* EXERCISE DESCRIPTION *
Retype the data below, every word of it, exactly.

* EXERCISE DATA *
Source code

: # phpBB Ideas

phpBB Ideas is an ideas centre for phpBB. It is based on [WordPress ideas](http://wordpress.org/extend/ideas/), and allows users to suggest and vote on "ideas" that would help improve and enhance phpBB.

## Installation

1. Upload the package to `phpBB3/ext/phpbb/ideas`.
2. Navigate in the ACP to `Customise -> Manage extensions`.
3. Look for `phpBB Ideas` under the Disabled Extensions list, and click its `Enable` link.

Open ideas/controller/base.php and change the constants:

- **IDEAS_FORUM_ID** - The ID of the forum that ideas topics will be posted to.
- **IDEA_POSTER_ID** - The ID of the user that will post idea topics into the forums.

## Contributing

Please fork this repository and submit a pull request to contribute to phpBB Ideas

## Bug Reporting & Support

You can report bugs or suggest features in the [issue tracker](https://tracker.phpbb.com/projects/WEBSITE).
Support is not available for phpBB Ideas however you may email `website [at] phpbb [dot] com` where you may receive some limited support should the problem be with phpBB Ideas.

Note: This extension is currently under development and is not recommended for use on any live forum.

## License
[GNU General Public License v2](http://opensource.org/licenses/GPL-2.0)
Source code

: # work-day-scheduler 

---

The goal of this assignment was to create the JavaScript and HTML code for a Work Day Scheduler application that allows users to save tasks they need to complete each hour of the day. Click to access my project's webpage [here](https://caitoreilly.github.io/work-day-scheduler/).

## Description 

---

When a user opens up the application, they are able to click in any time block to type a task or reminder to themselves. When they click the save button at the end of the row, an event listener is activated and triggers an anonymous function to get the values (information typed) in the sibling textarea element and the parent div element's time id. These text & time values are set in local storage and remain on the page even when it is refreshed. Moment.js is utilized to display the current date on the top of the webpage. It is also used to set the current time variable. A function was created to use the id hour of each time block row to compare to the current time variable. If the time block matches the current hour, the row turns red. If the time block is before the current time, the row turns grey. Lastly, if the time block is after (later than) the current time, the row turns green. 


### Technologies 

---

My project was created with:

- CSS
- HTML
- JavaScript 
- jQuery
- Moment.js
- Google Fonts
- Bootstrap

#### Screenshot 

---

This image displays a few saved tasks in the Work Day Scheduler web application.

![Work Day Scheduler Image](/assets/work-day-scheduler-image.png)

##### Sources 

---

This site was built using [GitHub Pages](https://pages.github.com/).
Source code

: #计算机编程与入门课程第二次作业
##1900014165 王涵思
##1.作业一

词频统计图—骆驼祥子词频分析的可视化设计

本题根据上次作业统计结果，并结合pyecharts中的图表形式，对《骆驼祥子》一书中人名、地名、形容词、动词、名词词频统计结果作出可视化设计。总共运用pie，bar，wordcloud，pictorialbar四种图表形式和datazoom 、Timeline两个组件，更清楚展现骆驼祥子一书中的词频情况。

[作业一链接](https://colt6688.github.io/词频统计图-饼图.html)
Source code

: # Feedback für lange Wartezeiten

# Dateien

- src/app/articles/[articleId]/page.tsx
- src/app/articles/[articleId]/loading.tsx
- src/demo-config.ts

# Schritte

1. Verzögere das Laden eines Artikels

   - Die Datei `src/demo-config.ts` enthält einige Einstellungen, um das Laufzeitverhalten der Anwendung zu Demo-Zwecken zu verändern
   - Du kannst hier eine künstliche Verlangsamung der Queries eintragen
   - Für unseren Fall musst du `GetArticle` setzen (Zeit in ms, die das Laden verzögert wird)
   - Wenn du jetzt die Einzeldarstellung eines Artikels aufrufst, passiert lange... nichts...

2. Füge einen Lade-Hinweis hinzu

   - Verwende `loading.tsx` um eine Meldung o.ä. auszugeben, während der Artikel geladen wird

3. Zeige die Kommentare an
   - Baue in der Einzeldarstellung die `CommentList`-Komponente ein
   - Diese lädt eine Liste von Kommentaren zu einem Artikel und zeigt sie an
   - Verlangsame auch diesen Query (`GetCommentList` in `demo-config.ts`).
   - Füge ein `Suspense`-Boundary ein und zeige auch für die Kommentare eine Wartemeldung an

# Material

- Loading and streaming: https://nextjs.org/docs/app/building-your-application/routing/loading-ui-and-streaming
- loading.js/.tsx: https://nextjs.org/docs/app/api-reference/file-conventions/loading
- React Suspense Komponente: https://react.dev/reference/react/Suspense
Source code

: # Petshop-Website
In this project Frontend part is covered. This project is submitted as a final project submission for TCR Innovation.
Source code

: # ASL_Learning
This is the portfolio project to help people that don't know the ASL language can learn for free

* SOLUTION *
Source code

: # phpBB Ideas

phpBB Ideas is an ideas centre for phpBB. It is based on [WordPress ideas](http://wordpress.org/extend/ideas/), and allows users to suggest and vote on "ideas" that would help improve and enhance phpBB.

## Installation

1. Upload the package to `phpBB3/ext/phpbb/ideas`.
2. Navigate in the ACP to `Customise -> Manage extensions`.
3. Look for `phpBB Ideas` under the Disabled Extensions list, and click its `Enable` link.

Open ideas/controller/base.php and change the constants:

- **IDEAS_FORUM_ID** - The ID of the forum that ideas topics will be posted to.
- **IDEA_POSTER_ID** - The ID of the user that will post idea topics into the forums.

## Contributing

Please fork this repository and submit a pull request to contribute to phpBB Ideas

## Bug Reporting & Support

You can report bugs or suggest features in the [issue tracker](https://tracker.phpbb.com/projects/WEBSITE).
Support is not available for phpBB Ideas however you may email `website [at] phpbb [dot] com` where you may receive some limited support should the problem be with phpBB Ideas.

Note: This extension is currently under development and is not recommended for use on any live forum.

## License
[GNU General Public License v2](http://opensource.org/licenses/GPL-2.0)
Source code

: # work-day-scheduler 

---

The goal of this assignment was to create the JavaScript and HTML code for a Work Day Scheduler application that allows users to save tasks they need to complete each hour of the day. Click to access my project's webpage [here](https://caitoreilly.github.io/work-day-scheduler/).

## Description 

---

When a user opens up the application, they are able to click in any time block to type a task or reminder to themselves. When they click the save button at the end of the row, an event listener is activated and triggers an anonymous function to get the values (information typed) in the sibling textarea element and the parent div element's time id. These text & time values are set in local storage and remain on the page even when it is refreshed. Moment.js is utilized to display the current date on the top of the webpage. It is also used to set the current time variable. A function was created to use the id hour of each time block row to compare to the current time variable. If the time block matches the current hour, the row turns red. If the time block is before the current time, the row turns grey. Lastly, if the time block is after (later than) the current time, the row turns green. 


### Technologies 

---

My project was created with:

- CSS
- HTML
- JavaScript 
- jQuery
- Moment.js
- Google Fonts
- Bootstrap

#### Screenshot 

---

This image displays a few saved tasks in the Work Day Scheduler web application.

![Work Day Scheduler Image](/assets/work-day-scheduler-image.png)

##### Sources 

---

This site was built using [GitHub Pages](https://pages.github.com/).
Source code

: #计算机编程与入门课程第二次作业
##1900014165 王涵思
##1.作业一

词频统计图—骆驼祥子词频分析的可视化设计

本题根据上次作业统计结果，并结合pyecharts中的图表形式，对《骆驼祥子》一书中人名、地名、形容词、动词、名词词频统计结果作出可视化设计。总共运用pie，bar，wordcloud，pictorialbar四种图表形式和datazoom 、Timeline两个组件，更清楚展现骆驼祥子一书中的词频情况。

[作业一链接](https://colt6688.github.io/词频统计图-饼图.html)
Source code

: # Feedback für lange Wartezeiten

# Dateien

- src/app/articles/[articleId]/page.tsx
- src/app/articles/[articleId]/loading.tsx
- src/demo-config.ts

# Schritte

1. Verzögere das Laden eines Artikels

   - Die Datei `src/demo-config.ts` enthält einige Einstellungen, um das Laufzeitverhalten der Anwendung zu Demo-Zwecken zu verändern
   - Du kannst hier eine künstliche Verlangsamung der Queries eintragen
   - Für unseren Fall musst du `GetArticle` setzen (Zeit in ms, die das Laden verzögert wird)
   - Wenn du jetzt die Einzeldarstellung eines Artikels aufrufst, passiert lange... nichts...

2. Füge einen Lade-Hinweis hinzu

   - Verwende `loading.tsx` um eine Meldung o.ä. auszugeben, während der Artikel geladen wird

3. Zeige die Kommentare an
   - Baue in der Einzeldarstellung die `CommentList`-Komponente ein
   - Diese lädt eine Liste von Kommentaren zu einem Artikel und zeigt sie an
   - Verlangsame auch diesen Query (`GetCommentList` in `demo-config.ts`).
   - Füge ein `Suspense`-Boundary ein und zeige auch für die Kommentare eine Wartemeldung an

# Material

- Loading and streaming: https://nextjs.org/docs/app/building-your-application/routing/loading-ui-and-streaming
- loading.js/.tsx: https://nextjs.org/docs/app/api-reference/file-conventions/loading
- React Suspense Komponente: https://react.dev/reference/react/Suspense
Source code

: # Petshop-Website
In this project Frontend part is covered. This project is submitted as a final project submission for TCR Innovation.
Source code

: # ASL_Learning
This is the portfolio project to help people that don't know the ASL language can learn for free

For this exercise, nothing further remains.